Il terremoto che ha colpito due giorni fa Turchia e Siria ha sconvolto il mondo intero. Ogni giorno si lavora per cercare i dispersi sotto le macerie, mentre il bilancio dei morti sale ad oltre 11 mila.
A due giorni dalla spaventosa scossa, il ritrovamento di Christian Atsu, calciatore, è avvolto adesso nel mistero.
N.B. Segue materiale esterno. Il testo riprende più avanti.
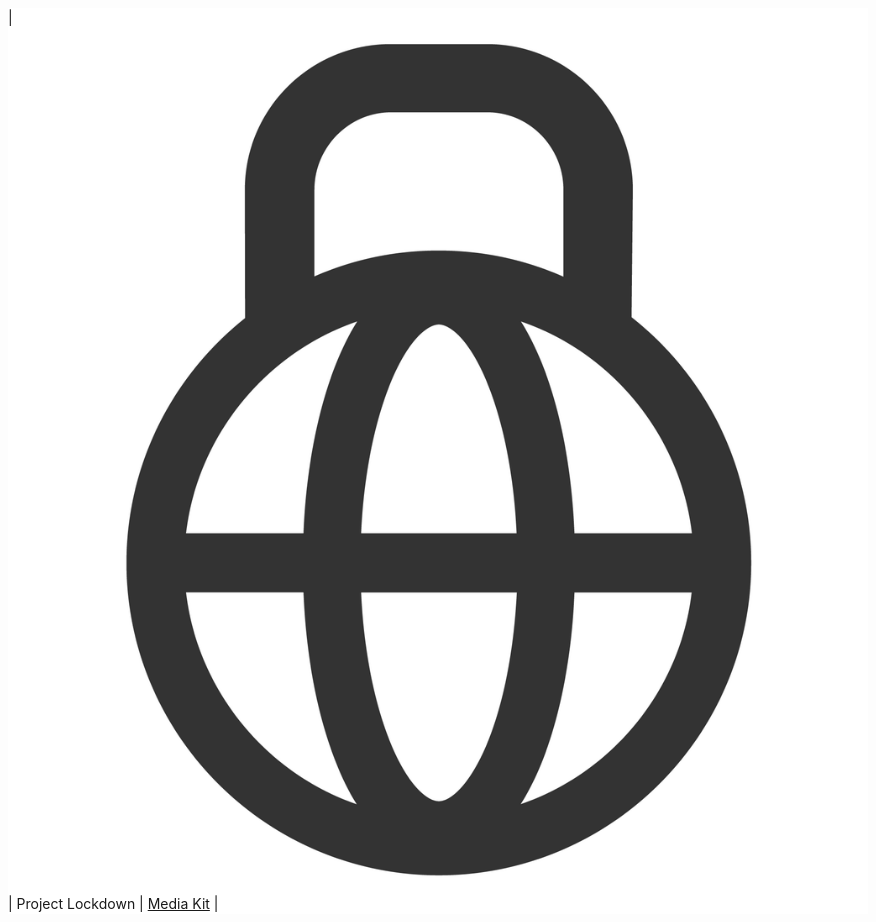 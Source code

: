 | <img src="../.gitbook/assets/[TIOF PLD] Comms [P] Lock Logo LM T HiRes XXX v1.0.png" alt="" data-size="line">     | Project Lockdown  | [Media Kit](https://tiof.click/PLDMediaKit)  |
Nella serata di lunedì era stata diffusa la notizia del ritrovamento del calciatore dell’Hatayspor, trasferito in ospedale, ma la squadra ha smentito tutto.
Il vicepresidente del club, Mustafa Özat, ha affermato di aver ricevuto la conferma che il ghanese era stato soccorso e trasferito in ospedale, contrariamente al direttore sportivo, Taner Savut, ancora disperso. Anche lo stesso agente dell’attaccante ha confermato alla stampa britannica che il club lo aveva informato del riscatto .
Ma in una clamorosa svolta degli eventi, la squadra turca afferma di non essere ancora riuscita a localizzare il calciatore della nazionale ghanese. Come ha spiegato a Hurriyet il medico dell’Hatayspor, Gurbey Kahveci, sono andati a trovarlo all’ospedale dove avrebbe dovuto essere, ma “non c’era“.
“Sfortunatamente, accettiamo che Taner e Christian Atsu non siano stati trovati per il momento“, si lamenta il dottore. L’agente del giocatore, Nana Sechere, conferma di non sapere ancora dove si trova, nonostante la conferma della squadra. “Dopo l’aggiornamento di ieri dal club secondo cui Christian era stato portato fuori vivo, dobbiamo ancora confermare dove si trovi Christian“.